## Exercise
The response must contain every line below in which "interval" appears.

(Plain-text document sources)

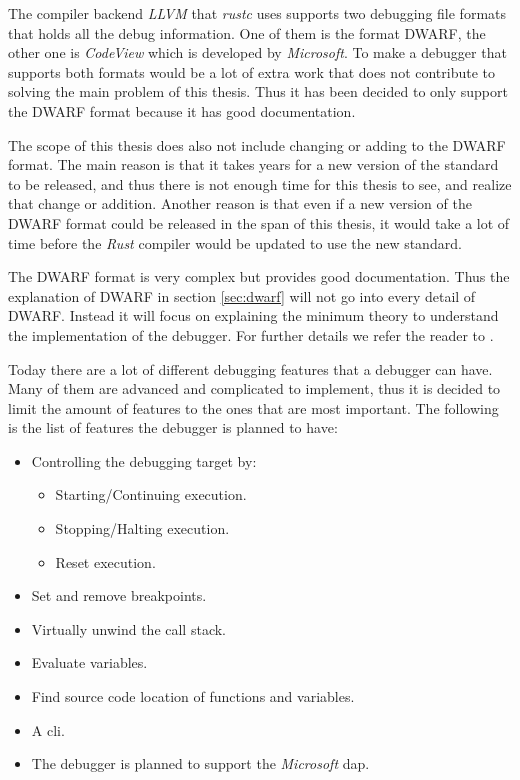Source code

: The compiler backend \emph{LLVM} that \emph{rustc} uses supports two debugging file formats that holds all the debug information.
One of them is the format \gls{DWARF}, the other one is \emph{CodeView} which is developed by \emph{Microsoft}.
To make a debugger that supports both formats would be a lot of extra work that does not contribute to solving the main problem of this thesis.
Thus it has been decided to only support the \gls{DWARF} format because it has good documentation.


The scope of this thesis does also not include changing or adding to the \gls{DWARF} format.
The main reason is that it takes years for a new version of the standard to be released, and thus there is not enough time for this thesis to see, and realize that change or addition.
Another reason is that even if a new version of the \gls{DWARF} format could be released in the span of this thesis, it would take a lot of time before the \emph{Rust} compiler would be updated to use the new standard.


The \gls{DWARF} format is very complex but provides good documentation.
Thus the explanation of \gls{DWARF} in section \ref{sec:dwarf} will not go into every detail of \gls{DWARF}.
Instead it will focus on explaining the minimum theory to understand the implementation of the debugger.
For further details we refer the reader to \cite{dwarf}.


Today there are a lot of different debugging features that a debugger can have.
Many of them are advanced and complicated to implement, thus it is decided to limit the amount of features to the ones that are most important.
The following is the list of features the debugger is planned to have:

\begin{itemize}
  \item Controlling the debugging target by:
  \begin{itemize}
    \item Starting/Continuing execution.
    \item Stopping/Halting execution.
    \item Reset execution.
  \end{itemize}
  \item Set and remove breakpoints.
  \item Virtually unwind the call stack.
  \item Evaluate variables.
  \item Find source code location of functions and variables.
  \item A \acrfull{cli}.
  \item The debugger is planned to support the \emph{Microsoft} \acrfull{dap}.
\end{itemize}


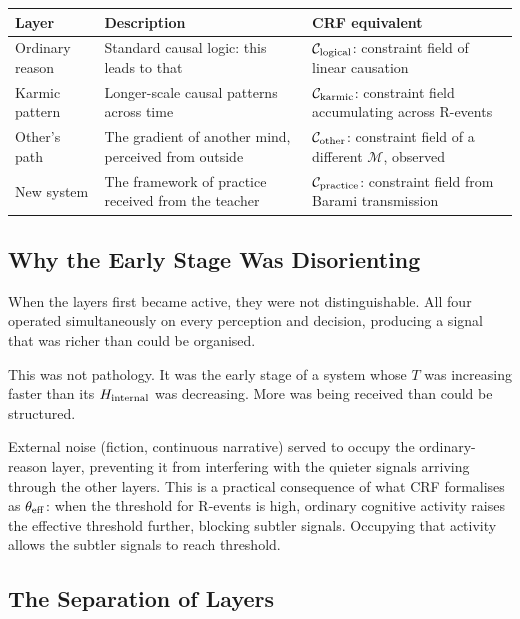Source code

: \documentclass[12pt, a4paper]{article}
\begin{document}
\begin{center}
\renewcommand{\arraystretch}{1.5}
\begin{tabular}{p{2cm} p{4.5cm} p{5cm}}
\toprule
\textbf{Layer} & \textbf{Description} & \textbf{CRF equivalent} \\
\midrule
Ordinary reason & Standard causal logic: this leads to that & $\mathcal{C}_{\rm logical}$: constraint field of linear causation \\
Karmic pattern & Longer-scale causal patterns across time & $\mathcal{C}_{\rm karmic}$: constraint field accumulating across R-events \\
Other's path & The gradient of another mind, perceived from outside & $\mathcal{C}_{\rm other}$: constraint field of a different $\mathcal{M}$, observed \\
New system & The framework of practice received from the teacher & $\mathcal{C}_{\rm practice}$: constraint field from Barami transmission \\
\bottomrule
\end{tabular}
\end{center}

\subsection{Why the Early Stage Was Disorienting}

When the layers first became active, they were not distinguishable.
All four operated simultaneously on every perception and decision,
producing a signal that was richer than could be organised.

This was not pathology. It was the early stage of a system whose $T$
was increasing faster than its $H_{\rm internal}$ was decreasing.
More was being received than could be structured.

External noise (fiction, continuous narrative) served to occupy the
ordinary-reason layer, preventing it from interfering with the quieter
signals arriving through the other layers. This is a practical consequence
of what CRF formalises as $\theta_{\rm eff}$: when the threshold for
R-events is high, ordinary cognitive activity raises the effective threshold
further, blocking subtler signals. Occupying that activity allows the subtler
signals to reach threshold.

\subsection{The Separation of Layers}
\end{document}
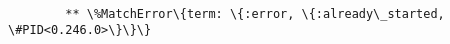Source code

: \documentclass[11pt]{article}
\begin{document}
    \begin{Verbatim}[commandchars=\\\{\}]

        ** \%MatchError\{term: \{:error, \{:already\_started, \#PID<0.246.0>\}\}\}

    \end{Verbatim}


    
    
    
    
\end{document}
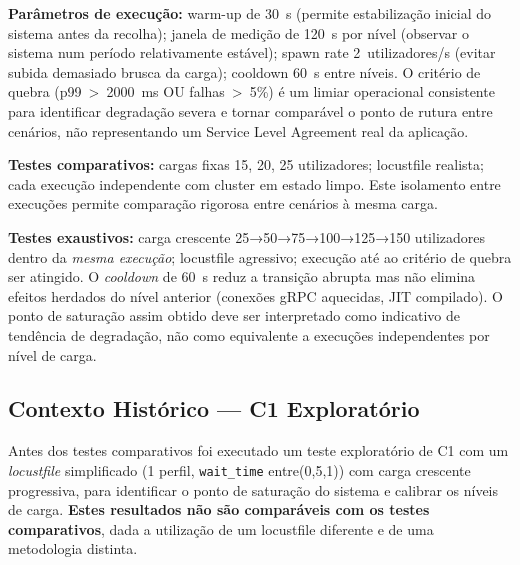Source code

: \documentclass[manuscript,screen,review]{acmart}
\begin{document}
\textbf{Parâmetros de execução:} warm-up de 30~s (permite estabilização inicial do sistema antes da recolha); janela de medição de 120~s por nível (observar o sistema num período relativamente estável); spawn rate 2~utilizadores/s (evitar subida demasiado brusca da carga); cooldown 60~s entre níveis. O critério de quebra (p99~>~2000~ms OU falhas~>~5\%) é um limiar operacional consistente para identificar degradação severa e tornar comparável o ponto de rutura entre cenários, não representando um Service Level Agreement real da aplicação.

\textbf{Testes comparativos:} cargas fixas 15, 20, 25 utilizadores; locustfile realista; cada execução independente com cluster em estado limpo. Este isolamento entre execuções permite comparação rigorosa entre cenários à mesma carga.

\textbf{Testes exaustivos:} carga crescente 25→50→75→100→125→150 utilizadores dentro da \emph{mesma execução}; locustfile agressivo; execução até ao critério de quebra ser atingido. O \textit{cooldown} de 60~s reduz a transição abrupta mas não elimina efeitos herdados do nível anterior (conexões gRPC aquecidas, JIT compilado). O ponto de saturação assim obtido deve ser interpretado como indicativo de tendência de degradação, não como equivalente a execuções independentes por nível de carga.

\subsection{Contexto Histórico — C1 Exploratório}

Antes dos testes comparativos foi executado um teste exploratório de C1 com um \textit{locustfile} simplificado (1 perfil, \texttt{wait\_time} entre(0{,}5,1)) com carga crescente progressiva, para identificar o ponto de saturação do sistema e calibrar os níveis de carga. \textbf{Estes resultados não são comparáveis com os testes comparativos}, dada a utilização de um locustfile diferente e de uma metodologia distinta.
\end{document}
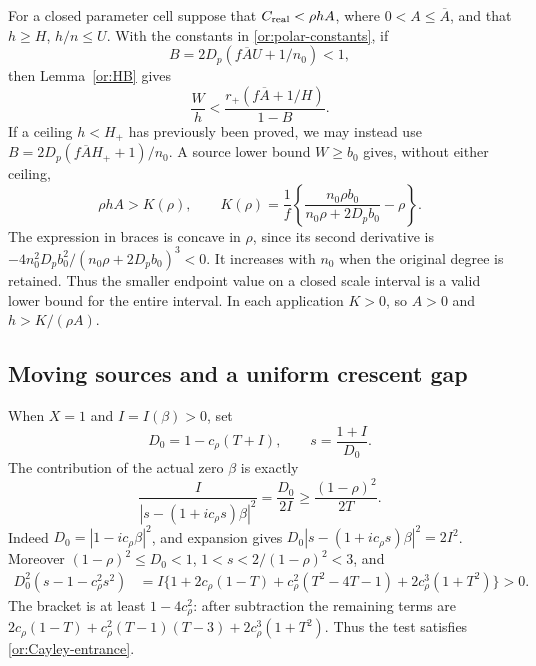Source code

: \documentclass[11pt,reqno]{amsart}
\numberwithin{equation}{section}
\theoremstyle{definition}
\theoremstyle{remark}
\begin{document}
For a closed parameter cell suppose that
$C_{\rm real}<\rho h A$, where $0<A\le\overline A$, and that
$h\ge H$, $h/n\le U$.  With the constants in
\eqref{or:polar-constants}, if
\begin{equation}\label{or:HB-cell-denominator}
              B=2D_p(f\overline A U+1/n_0)<1,
\end{equation}
then Lemma~\ref{or:HB} gives
\begin{equation}\label{or:HB-cell}
                  \frac Wh<\frac{r_+(f\overline A+1/H)}{1-B}.
\end{equation}
If a ceiling $h<H_+$ has previously been proved, we may instead use
$B=2D_p(f\overline A H_++1)/n_0$.  A source lower bound $W\ge b_0$
gives, without either ceiling,
\begin{equation}\label{or:direct-K}
 \rho h A>K(\rho),\qquad
 K(\rho)=\frac1f\left\{\frac{n_0\rho b_0}
                         {n_0\rho+2D_p b_0}-\rho\right\}.
\end{equation}
The expression in braces is concave in $\rho$, since its second
derivative is $-4n_0^2D_pb_0^2/(n_0\rho+2D_pb_0)^3<0$.
It increases with $n_0$ when the original degree is retained.  Thus
the smaller endpoint value on a closed scale interval is a valid
lower bound for the entire interval.  In each application $K>0$,
so $A>0$ and $h>K/(\rho A)$.

\subsection{Moving sources and a uniform crescent gap}

When $X=1$ and $I=I(\beta)>0$, set
\begin{equation}\label{or:moving-test}
 D_0=1-c_\rho(T+I),\qquad s=\frac{1+I}{D_0}.
\end{equation}
The contribution of the actual zero $\beta$ is exactly
\begin{equation}\label{or:moving-weight}
 \frac{I}{|s-(1+ic_\rho s)\beta|^2}
       =\frac{D_0}{2I}\ge\frac{(1-\rho)^2}{2T}.
\end{equation}
Indeed $D_0=|1-ic_\rho\beta|^2$, and expansion gives
$D_0|s-(1+ic_\rho s)\beta|^2=2I^2$.
Moreover $(1-\rho)^2\le D_0<1$, $1<s<2/(1-\rho)^2<3$, and
\begin{align}
 D_0^2(s-1-c_\rho^2s^2)
 &=I\{1+2c_\rho(1-T)+c_\rho^2(T^2-4T-1)
                      +2c_\rho^3(1+T^2)\}>0.\label{or:moving-domain}
\end{align}
The bracket is at least $1-4c_\rho^2$: after subtraction the
remaining terms are
$2c_\rho(1-T)+c_\rho^2(T-1)(T-3)+2c_\rho^3(1+T^2)$.
Thus the test satisfies \eqref{or:Cayley-entrance}.
\end{document}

## Problem solution
the smaller endpoint value on a closed scale interval is a valid
lower bound for the entire interval.  In each application $K>0$,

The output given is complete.